Por vezes a verdade sai da boca sem o querer.
Vale a pena contar a história de Guy Moquet: Um Herói da Resistência Francesa
Logo após a prisão do seu pai, deputado comunista, e deportado para um campo de concentração na Argélia em 1939, Guy moquet, então com 16 anos, decide aderir à juventude comunista. Preso um ano mais tarde quando fazia uma distribuição de panfletos em Paris. Apesar de ter sido absolvido pelo tribunal, foi enviado para o campo prisional de Chateaubriand no Loire-Atlantique.
Foi fuzilado a 22 de Outubro de 1941 com mais 26 companheiros de prisão, em represália da morte de um oficial alemão. Antes de morrer, escreveu uma carta a seus pais onde dizia que a sua morte pudesse servir a alguma coisa.
Uma estação do metro de Paris e um grande numero de vilas têm ruas com o seu nome.
A carta escrita a seus pais diz o seguinte:
Minha querida mamã, meu querido papá, meu querido pequeno irmão.Eu vou morrer! O que vos peço, tu, em particular minha querida mamã, é de seres corajosa. Eu sou e quero ser tanto como os que passaram antes de mim. Certo, eu queria viver. Mas o que desejo do coração, é que a minha morte sirva a alguma coisa. Eu não pude abraçar Jean. Abracei meus dois camaradas e irmãos Roger e Rino. Quanto ao verdadeiro não o posso fazer infelizmente. Espero que todos os meus haveres te serão enviados eles poderão servir a Serge, que espero será contente de os usar um dia. A ti querido papá, se eu te fiz, como à querida mamã, algumas penas, te saúdo uma ultima vez. Saibas que fiz o meu melhor para seguir o caminho que tu me traçaste.
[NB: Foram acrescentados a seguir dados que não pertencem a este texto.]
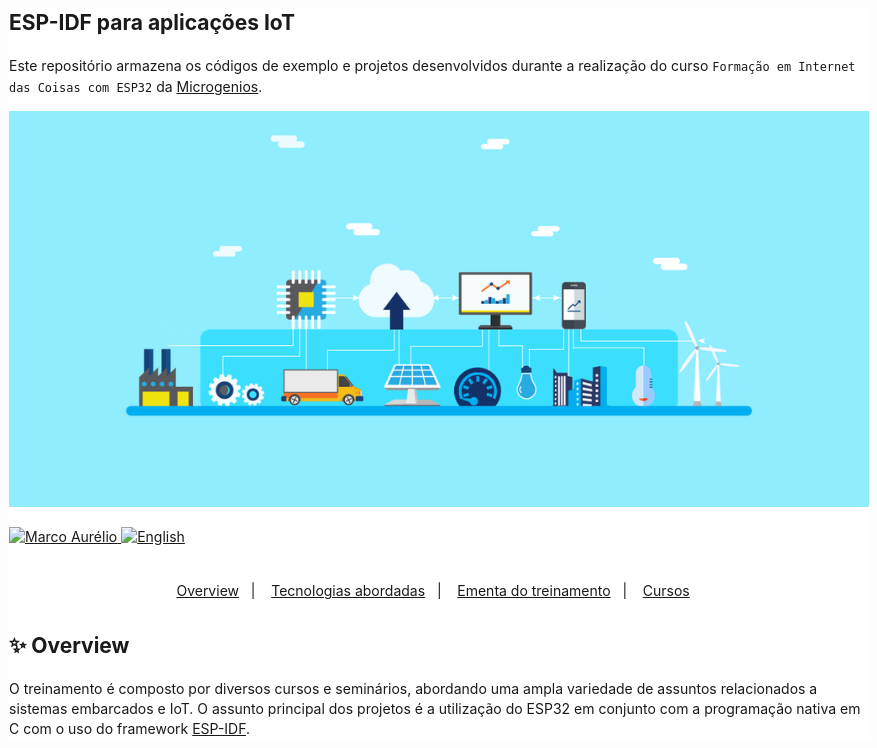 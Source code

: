 ## ESP-IDF para aplicações IoT
Este repositório armazena os códigos de exemplo e projetos desenvolvidos durante a realização do curso `Formação em Internet das Coisas com ESP32` da [Microgenios](https://www.microgenios.com.br/).

<p align="center">
  <img alt="preview" src="./.github/cover.gif" width="100%">
</p>

<a href="https://www.linkedin.com/in/omarcoaur3lio/">
    <img alt="Marco Aurélio" src="https://img.shields.io/badge/-Marco Aurélio-000?style=flat&logo=Linkedin&logoColor=093065&labelColor=7DEDFC" />
</a>

<a href="./README.md">
    <img alt="English" src="https://img.shields.io/badge/-Read in English-000?style=flat&logo=google-translate&logoColor=093065&labelColor=7DEDFC" />
</a>

<br />
<br />

<p align="center">
  <a href="#sparkles-overview">Overview</a>&nbsp;&nbsp;&nbsp;|&nbsp;&nbsp;&nbsp;
  <a href="#jigsaw-tecnologias-abordadas">Tecnologias abordadas</a>&nbsp;&nbsp;&nbsp;|&nbsp;&nbsp;&nbsp;
  <a href="#spiral_calendar-ementa-do-treinamento">Ementa do treinamento</a>&nbsp;&nbsp;&nbsp;|&nbsp;&nbsp;&nbsp;
  <a href="#books-cursos">Cursos</a>&nbsp;&nbsp;&nbsp;
</p>

## :sparkles: Overview
O treinamento é composto por diversos cursos e seminários, abordando uma ampla variedade de assuntos relacionados a sistemas embarcados e IoT. 
O assunto principal dos projetos é a utilização do ESP32 em conjunto com a programação nativa em C com o uso do framework [ESP-IDF](https://docs.espressif.com/projects/esp-idf/en/latest/esp32/).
Um ultimo adeus a todos os meus amigos, ao meu irmão que amo muito. Que ele estude bem para mais tarde poder ser um homem.
17 anos e meio, a minha vida foi curta, eu não tenho nenhum pesar, a não ser a de vos deixar a todos. Eu vou morrer na companhia de Tintin, de Michel. Mamã o que te peço e quero que me o prometas, é de ser corajosa e superar a tua pena.
Eu não posso escrever muito mais. Vou deixar-vos a todos, Mamã, Papá, Serge em vos abraçando com todo o meu coração de criança Coragem!
Vosso Guy que vos ama.
Ultimo pensamento: Vós todos que ficais sejais dignos de nós dos 27 que vão morrer.